When it comes to the song of Mary, we often focus in on the first few words from which we derive the name we use, Magnificat. Mary sings, “My soul magnifies the Lord, and my spirit rejoices in God my Savior….”[ii] However, it is not too long after that that the language Mary uses takes on the tones of God’s war.
As Mary sings her song of praise to God, the images she pulls from are images of familiar to God’s people…throughout the Hebrew Scriptures, primarily in the Psalms and Isaiah when God’s people reference God as “The Mighty One” it is almost always in reference to God coming with judgment upon the wicked, such as Isaiah 60:12-16: “For the nation and kingdom that will not serve you shall perish; those nations shall be utterly laid to waste…Whereas you have been forsaken and hated, with no one passing through, I will make you majestic forever…and you shall know that I, the Lord, am your Savior and your Redeemer, the Mighty One of Jacob.”
The war images continue as Mary sings of God’s arm reaching out. The image of God’s mighty outstretched arm flows from God’s rescue of his people from slavery in Egypt, as God said, “‘I am the Lord, and I will free you from the burdens of the Egyptians and deliver you from slavery to them. I will redeem you with an outstretched arm and with mighty acts of judgment. I will take you as my people, and I will be your God….”[iii] to his redemption of those who had been scattered in exile, “I will bring you out from the peoples and gather you out of the countries where you are scattered, with a mighty hand and an outstretched arm….”[iv]
And with Mary’s song, we hear that God, as he wages war on the evil and sin of the world, will be scattering the proud and bringing down the powerful as he lifts up the lowly and forgotten…He will provide sustenance for hungry, while those who depend upon their wealth for fulfillment will find themselves empty and hungering…in this, God will fulfill His promise to Abraham to make Abraham’s descendants a blessing to the world.
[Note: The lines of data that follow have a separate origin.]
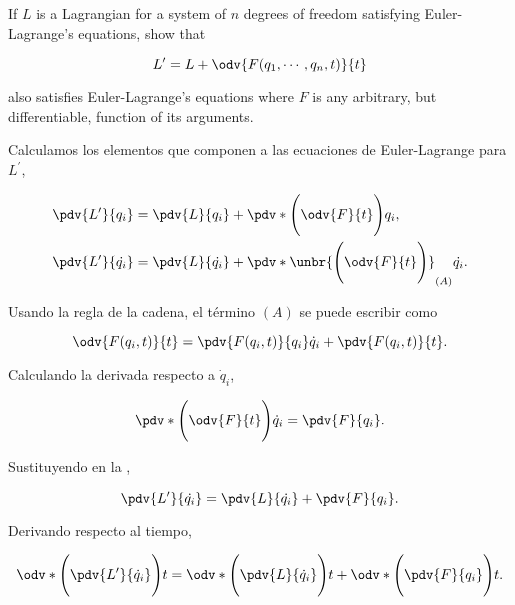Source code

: \documentclass[../main.tex]{subfiles}
\begin{document}
\begin{problema}
	If \(L\) is a Lagrangian for a system of \(n\) degrees of freedom satisfying
	Euler-Lagrange's equations, show that

	\begin{equation*}
		L^{\prime} = L + \odv{F(q_{1}, \cdots, q_{n}, t)}{t}
	\end{equation*}

	also satisfies Euler-Lagrange's equations where \(F\) is any arbitrary,
	but differentiable, function of its arguments.

	\startsolution

	Calculamos los elementos que componen a las ecuaciones de
	Euler-Lagrange para \(L^{\prime}\),

	\begin{align}
		\pdv{L^{\prime}}{q_{i}}       & = \pdv{L}{q_{i}} + \pdv*{\Biggl(\odv{F}{t}\Biggr)}{q_{i}}\label{eq:second-term-L},                         \\
		\pdv{L^{\prime}}{\dot{q_{i}}} & = \pdv{L}{\dot{q_{i}}} + \pdv*{\unbr{\Biggl(\odv{F}{t}\Biggr)}_{(A)}}{\dot{q_{i}}}.\label{eq:first-term-L}
	\end{align}

	Usando la regla de la cadena, el término \((A)\) se puede escribir como

	\begin{equation*}
		\odv{F(q_{i}, t)}{t} = \pdv{F(q_{i}, t)}{q_{i}}\dot{q}_{i} + \pdv{F(q_{i}, t)}{t}.
	\end{equation*}

	Calculando la derivada respecto a \(\dot{q}_{i}\),

	\begin{equation*}
		\pdv*{\Biggl(\odv{F}{t}\Biggr)}{\dot{q}_{i}} = \pdv{F}{q_{i}}.
	\end{equation*}

	Sustituyendo en la ,

	\begin{equation*}
		\pdv{L^{\prime}}{\dot{q_{i}}}  = \pdv{L}{\dot{q_{i}}} + \pdv{F}{q_{i}}.
	\end{equation*}

	Derivando respecto al tiempo,

	\begin{equation*}
		\odv*{\Biggl(\pdv{L^{\prime}}{\dot{q}_{i}}\Biggr)}{t} = \odv*{\Biggl(\pdv{L}{\dot{q}_{i}}\Biggr)}{t} + \odv*{\Biggl(\pdv{F}{q_{i}}\Biggr)}{t}.
	\end{equation*}


\end{problema}
\end{document}
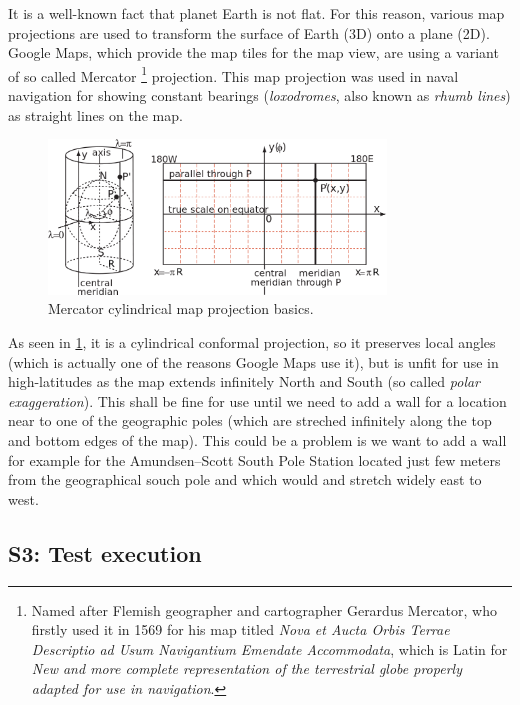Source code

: \documentclass[11pt]{book}
\begin{document}
It is a well-known fact that planet Earth is not flat. For this reason, various map projections are used to transform the surface of Earth (3D) onto a plane (2D). Google Maps, which provide the map tiles for the map view, are using a variant of so called Mercator \footnote{Named after Flemish geographer and cartographer Gerardus Mercator, who firstly used it in 1569 for his map titled \emph{Nova et Aucta Orbis Terrae Descriptio ad Usum Navigantium Emendate Accommodata}, which is Latin for \emph{New and more complete representation of the terrestrial globe properly adapted for use in navigation}.} projection. This map projection was used in naval navigation for showing constant bearings (\emph{loxodromes}, also known as \emph{rhumb lines}) as straight lines on the map. \cite{progonos:mercator,radicalcartography} 

\begin{figure}[H]
    \centering
    \includegraphics[width=0.8\textwidth]{Figures/Prestudy/mercator.png}
    \caption{Mercator cylindrical map projection basics. \cite{wikipedia:mercator}}
    \label{fig:mercator}
\end{figure}

As seen in \ref{fig:mercator}, it is a cylindrical conformal projection, so it preserves local angles (which is actually one of the reasons Google Maps use it), but is unfit for use in high-latitudes as the map extends infinitely North and South (so called \emph{polar exaggeration}). This shall be fine for use until we need to add a wall for a location near to one of the geographic poles (which are streched infinitely along the top and bottom edges of the map). This could be a problem is we want to add a wall for example for the Amundsen–Scott South Pole Station located just few meters from the geographical souch pole and which would and stretch widely east to west. \cite{progonos:mercator,radicalcartography} 


\subsection{S3: Test execution}
\end{document}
So, as we continue to try and understand God’s War we call Christmas, as we asked what the darkness of Bethlehem meant to us, we must try and grasp the significance of Mary for us—for she not only is the bearer of the Savior, but she sets for us a model of response to God’s call to war. While God has already claimed the ultimate victory in this war through the Resurrection of His Son, there are battles yet to be fought until the victory party of God’s Banquet. As God asked Mary to be a vessel through which He would come into the world, God asks that He might continue to enter the world through us to wage war on sin and corruption. He asks whether we are willing to give birth to His Presence in this world—are we willing to look into the world and see the needs of the weak and lowly, the poor and hungry, and enduring shame and humiliation, take the role of a servant of those in need taking on the proud and powerful—and say to God, “Here I am, the servant of the Lord; let it be with me according to your word.”
In the Name of the Father and the Son and the Holy Spirit. Amen.